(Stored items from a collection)
###

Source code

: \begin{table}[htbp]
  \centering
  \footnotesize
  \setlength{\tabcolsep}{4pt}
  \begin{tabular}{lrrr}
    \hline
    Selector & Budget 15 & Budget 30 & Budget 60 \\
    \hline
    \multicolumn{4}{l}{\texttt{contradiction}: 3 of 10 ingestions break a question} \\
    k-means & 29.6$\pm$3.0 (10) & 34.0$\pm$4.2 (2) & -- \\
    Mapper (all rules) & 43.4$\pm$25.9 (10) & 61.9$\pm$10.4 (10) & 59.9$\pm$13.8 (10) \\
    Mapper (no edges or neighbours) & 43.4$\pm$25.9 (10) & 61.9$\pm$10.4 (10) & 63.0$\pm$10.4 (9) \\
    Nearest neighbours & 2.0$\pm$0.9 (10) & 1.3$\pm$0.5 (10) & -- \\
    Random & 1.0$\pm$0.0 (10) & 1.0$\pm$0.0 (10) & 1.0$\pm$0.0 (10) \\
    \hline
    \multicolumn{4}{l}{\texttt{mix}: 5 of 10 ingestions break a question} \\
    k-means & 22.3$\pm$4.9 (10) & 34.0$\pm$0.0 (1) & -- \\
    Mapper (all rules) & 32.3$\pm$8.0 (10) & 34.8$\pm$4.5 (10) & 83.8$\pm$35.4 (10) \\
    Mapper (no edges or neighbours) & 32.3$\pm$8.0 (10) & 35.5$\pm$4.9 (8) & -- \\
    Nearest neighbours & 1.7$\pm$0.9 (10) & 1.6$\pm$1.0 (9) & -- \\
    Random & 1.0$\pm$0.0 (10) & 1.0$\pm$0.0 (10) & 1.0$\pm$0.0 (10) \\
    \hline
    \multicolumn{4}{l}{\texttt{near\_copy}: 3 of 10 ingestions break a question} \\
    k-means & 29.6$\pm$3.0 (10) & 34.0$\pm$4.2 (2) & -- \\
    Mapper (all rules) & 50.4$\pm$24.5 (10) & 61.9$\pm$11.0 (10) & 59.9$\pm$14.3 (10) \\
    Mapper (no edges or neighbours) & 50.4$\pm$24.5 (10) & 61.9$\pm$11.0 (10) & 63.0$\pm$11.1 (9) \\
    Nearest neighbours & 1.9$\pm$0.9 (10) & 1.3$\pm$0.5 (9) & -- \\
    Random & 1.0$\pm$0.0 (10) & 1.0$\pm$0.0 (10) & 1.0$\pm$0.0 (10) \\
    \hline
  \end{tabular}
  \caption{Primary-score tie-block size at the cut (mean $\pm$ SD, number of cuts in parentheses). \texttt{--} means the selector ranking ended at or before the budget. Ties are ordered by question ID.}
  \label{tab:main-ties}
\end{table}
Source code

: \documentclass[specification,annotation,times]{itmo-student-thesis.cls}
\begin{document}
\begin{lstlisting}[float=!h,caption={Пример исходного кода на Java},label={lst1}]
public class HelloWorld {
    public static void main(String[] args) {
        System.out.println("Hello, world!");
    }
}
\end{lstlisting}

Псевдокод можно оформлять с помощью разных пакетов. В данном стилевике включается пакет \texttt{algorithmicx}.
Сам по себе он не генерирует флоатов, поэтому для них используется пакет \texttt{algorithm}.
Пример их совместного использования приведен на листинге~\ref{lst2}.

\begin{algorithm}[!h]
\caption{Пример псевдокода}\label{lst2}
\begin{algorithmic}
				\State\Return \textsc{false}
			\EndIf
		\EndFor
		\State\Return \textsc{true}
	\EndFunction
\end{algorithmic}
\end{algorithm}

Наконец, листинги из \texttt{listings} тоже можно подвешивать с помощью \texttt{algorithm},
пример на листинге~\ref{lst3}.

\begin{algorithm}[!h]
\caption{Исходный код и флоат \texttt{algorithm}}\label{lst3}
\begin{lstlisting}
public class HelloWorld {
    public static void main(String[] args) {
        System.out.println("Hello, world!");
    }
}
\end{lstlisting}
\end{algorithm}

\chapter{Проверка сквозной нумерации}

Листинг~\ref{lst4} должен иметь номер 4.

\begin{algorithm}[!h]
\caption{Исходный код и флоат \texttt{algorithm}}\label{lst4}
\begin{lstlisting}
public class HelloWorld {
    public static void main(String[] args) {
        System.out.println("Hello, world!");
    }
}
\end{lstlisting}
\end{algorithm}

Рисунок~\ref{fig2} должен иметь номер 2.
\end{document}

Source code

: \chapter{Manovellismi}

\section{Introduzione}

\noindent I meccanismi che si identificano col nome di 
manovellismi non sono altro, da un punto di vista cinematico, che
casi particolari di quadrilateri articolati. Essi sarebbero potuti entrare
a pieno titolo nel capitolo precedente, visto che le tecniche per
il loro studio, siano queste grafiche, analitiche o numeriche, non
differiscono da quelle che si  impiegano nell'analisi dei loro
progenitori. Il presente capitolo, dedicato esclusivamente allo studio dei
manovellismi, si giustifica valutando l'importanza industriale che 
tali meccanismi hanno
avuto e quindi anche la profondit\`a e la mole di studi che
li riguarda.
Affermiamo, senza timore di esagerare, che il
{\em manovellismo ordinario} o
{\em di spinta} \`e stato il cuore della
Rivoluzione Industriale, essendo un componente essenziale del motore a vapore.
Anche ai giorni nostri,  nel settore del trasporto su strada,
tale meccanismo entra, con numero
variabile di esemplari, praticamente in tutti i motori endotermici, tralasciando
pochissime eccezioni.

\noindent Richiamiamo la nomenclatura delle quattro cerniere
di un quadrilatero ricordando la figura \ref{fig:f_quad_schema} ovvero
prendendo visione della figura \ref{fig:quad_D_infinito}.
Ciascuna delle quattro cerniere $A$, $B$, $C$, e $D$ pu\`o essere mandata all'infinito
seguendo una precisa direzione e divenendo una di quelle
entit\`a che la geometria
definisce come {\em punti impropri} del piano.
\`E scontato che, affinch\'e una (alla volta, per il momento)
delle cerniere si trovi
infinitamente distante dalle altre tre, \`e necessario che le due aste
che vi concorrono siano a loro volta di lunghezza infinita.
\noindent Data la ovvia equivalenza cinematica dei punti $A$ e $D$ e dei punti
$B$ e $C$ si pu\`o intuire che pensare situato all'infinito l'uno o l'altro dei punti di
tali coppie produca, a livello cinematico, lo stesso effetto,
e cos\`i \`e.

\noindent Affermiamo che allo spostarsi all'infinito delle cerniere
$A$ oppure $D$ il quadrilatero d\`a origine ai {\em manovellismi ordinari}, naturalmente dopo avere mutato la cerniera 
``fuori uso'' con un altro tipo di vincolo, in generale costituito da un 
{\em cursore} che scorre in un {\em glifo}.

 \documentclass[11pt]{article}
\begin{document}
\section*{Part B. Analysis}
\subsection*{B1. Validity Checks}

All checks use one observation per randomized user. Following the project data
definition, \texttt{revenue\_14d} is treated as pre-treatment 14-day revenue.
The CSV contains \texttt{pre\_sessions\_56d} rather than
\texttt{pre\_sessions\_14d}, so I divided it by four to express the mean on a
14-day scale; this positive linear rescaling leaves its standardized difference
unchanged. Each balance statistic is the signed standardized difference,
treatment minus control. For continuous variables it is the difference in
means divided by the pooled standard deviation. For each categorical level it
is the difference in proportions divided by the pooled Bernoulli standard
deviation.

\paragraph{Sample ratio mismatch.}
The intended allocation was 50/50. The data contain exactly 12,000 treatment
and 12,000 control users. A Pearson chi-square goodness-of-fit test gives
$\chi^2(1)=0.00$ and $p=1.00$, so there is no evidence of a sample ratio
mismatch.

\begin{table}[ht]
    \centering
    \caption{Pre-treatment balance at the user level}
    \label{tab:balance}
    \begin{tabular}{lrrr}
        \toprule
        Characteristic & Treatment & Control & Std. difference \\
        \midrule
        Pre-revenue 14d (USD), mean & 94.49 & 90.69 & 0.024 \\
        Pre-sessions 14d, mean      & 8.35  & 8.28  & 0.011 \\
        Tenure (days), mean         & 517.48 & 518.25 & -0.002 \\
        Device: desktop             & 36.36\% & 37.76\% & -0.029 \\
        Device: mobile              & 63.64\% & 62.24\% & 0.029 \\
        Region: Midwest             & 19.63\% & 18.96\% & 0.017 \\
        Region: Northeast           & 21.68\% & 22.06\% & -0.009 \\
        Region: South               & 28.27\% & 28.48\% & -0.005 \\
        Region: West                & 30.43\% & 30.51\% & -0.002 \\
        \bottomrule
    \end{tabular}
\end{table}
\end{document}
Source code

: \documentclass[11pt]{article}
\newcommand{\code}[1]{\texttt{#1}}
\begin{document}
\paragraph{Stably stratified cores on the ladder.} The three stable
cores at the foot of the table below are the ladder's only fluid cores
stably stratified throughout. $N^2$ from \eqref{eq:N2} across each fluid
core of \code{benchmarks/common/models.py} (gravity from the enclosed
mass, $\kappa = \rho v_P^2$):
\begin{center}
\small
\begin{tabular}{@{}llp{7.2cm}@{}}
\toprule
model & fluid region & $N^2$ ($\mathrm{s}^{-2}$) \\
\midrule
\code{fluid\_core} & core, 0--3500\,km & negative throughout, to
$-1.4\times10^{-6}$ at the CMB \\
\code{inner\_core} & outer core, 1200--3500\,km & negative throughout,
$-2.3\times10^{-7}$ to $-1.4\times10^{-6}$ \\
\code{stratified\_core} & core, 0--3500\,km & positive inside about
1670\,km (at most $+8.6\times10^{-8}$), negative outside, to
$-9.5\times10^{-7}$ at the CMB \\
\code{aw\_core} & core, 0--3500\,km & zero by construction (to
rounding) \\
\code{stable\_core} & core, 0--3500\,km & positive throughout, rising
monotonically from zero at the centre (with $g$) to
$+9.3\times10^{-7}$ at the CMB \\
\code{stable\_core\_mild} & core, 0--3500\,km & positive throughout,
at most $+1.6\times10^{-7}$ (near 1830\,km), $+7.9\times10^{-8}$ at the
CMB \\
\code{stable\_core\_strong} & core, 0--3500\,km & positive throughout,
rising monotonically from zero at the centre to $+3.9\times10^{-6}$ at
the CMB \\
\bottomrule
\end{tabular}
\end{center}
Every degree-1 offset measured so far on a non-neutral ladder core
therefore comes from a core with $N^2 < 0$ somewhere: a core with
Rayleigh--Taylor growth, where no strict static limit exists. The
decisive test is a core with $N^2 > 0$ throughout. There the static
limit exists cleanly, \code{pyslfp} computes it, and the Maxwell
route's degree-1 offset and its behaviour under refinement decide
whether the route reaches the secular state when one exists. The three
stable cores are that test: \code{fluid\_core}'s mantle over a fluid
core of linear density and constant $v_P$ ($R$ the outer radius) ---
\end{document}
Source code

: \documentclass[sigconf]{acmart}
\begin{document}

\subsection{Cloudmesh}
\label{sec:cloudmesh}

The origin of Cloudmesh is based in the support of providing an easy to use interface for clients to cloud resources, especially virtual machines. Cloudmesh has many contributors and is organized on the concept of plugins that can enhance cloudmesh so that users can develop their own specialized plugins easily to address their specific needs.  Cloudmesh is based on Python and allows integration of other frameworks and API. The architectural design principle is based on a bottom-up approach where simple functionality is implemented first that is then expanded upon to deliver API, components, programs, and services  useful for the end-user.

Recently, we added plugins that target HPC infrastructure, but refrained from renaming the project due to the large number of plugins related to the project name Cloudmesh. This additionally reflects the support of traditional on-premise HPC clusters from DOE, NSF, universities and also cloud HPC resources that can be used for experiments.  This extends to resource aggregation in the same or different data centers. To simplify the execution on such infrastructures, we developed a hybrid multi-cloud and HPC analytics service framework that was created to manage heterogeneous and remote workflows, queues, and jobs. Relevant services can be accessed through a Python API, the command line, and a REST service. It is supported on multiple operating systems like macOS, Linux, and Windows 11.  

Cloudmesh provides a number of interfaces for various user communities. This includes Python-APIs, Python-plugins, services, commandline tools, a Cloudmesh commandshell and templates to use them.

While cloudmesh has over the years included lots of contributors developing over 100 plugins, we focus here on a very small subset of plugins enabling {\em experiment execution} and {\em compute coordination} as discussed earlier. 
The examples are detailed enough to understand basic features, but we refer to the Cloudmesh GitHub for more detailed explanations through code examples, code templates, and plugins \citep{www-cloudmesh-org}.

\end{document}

###

■ **TASK DESCRIPTION**:
What you return should be the lines from the start of the data through the line with "Псевдокод можно оформлять", quoted exactly and nothing more.

■ **FINISHED EXERCISE**:
Source code

: \begin{table}[htbp]
  \centering
  \footnotesize
  \setlength{\tabcolsep}{4pt}
  \begin{tabular}{lrrr}
    \hline
    Selector & Budget 15 & Budget 30 & Budget 60 \\
    \hline
    \multicolumn{4}{l}{\texttt{contradiction}: 3 of 10 ingestions break a question} \\
    k-means & 29.6$\pm$3.0 (10) & 34.0$\pm$4.2 (2) & -- \\
    Mapper (all rules) & 43.4$\pm$25.9 (10) & 61.9$\pm$10.4 (10) & 59.9$\pm$13.8 (10) \\
    Mapper (no edges or neighbours) & 43.4$\pm$25.9 (10) & 61.9$\pm$10.4 (10) & 63.0$\pm$10.4 (9) \\
    Nearest neighbours & 2.0$\pm$0.9 (10) & 1.3$\pm$0.5 (10) & -- \\
    Random & 1.0$\pm$0.0 (10) & 1.0$\pm$0.0 (10) & 1.0$\pm$0.0 (10) \\
    \hline
    \multicolumn{4}{l}{\texttt{mix}: 5 of 10 ingestions break a question} \\
    k-means & 22.3$\pm$4.9 (10) & 34.0$\pm$0.0 (1) & -- \\
    Mapper (all rules) & 32.3$\pm$8.0 (10) & 34.8$\pm$4.5 (10) & 83.8$\pm$35.4 (10) \\
    Mapper (no edges or neighbours) & 32.3$\pm$8.0 (10) & 35.5$\pm$4.9 (8) & -- \\
    Nearest neighbours & 1.7$\pm$0.9 (10) & 1.6$\pm$1.0 (9) & -- \\
    Random & 1.0$\pm$0.0 (10) & 1.0$\pm$0.0 (10) & 1.0$\pm$0.0 (10) \\
    \hline
    \multicolumn{4}{l}{\texttt{near\_copy}: 3 of 10 ingestions break a question} \\
    k-means & 29.6$\pm$3.0 (10) & 34.0$\pm$4.2 (2) & -- \\
    Mapper (all rules) & 50.4$\pm$24.5 (10) & 61.9$\pm$11.0 (10) & 59.9$\pm$14.3 (10) \\
    Mapper (no edges or neighbours) & 50.4$\pm$24.5 (10) & 61.9$\pm$11.0 (10) & 63.0$\pm$11.1 (9) \\
    Nearest neighbours & 1.9$\pm$0.9 (10) & 1.3$\pm$0.5 (9) & -- \\
    Random & 1.0$\pm$0.0 (10) & 1.0$\pm$0.0 (10) & 1.0$\pm$0.0 (10) \\
    \hline
  \end{tabular}
  \caption{Primary-score tie-block size at the cut (mean $\pm$ SD, number of cuts in parentheses). \texttt{--} means the selector ranking ended at or before the budget. Ties are ordered by question ID.}
  \label{tab:main-ties}
\end{table}
Source code

: \documentclass[specification,annotation,times]{itmo-student-thesis.cls}
\begin{document}
\begin{lstlisting}[float=!h,caption={Пример исходного кода на Java},label={lst1}]
public class HelloWorld {
    public static void main(String[] args) {
        System.out.println("Hello, world!");
    }
}
\end{lstlisting}

Псевдокод можно оформлять с помощью разных пакетов. В данном стилевике включается пакет \texttt{algorithmicx}.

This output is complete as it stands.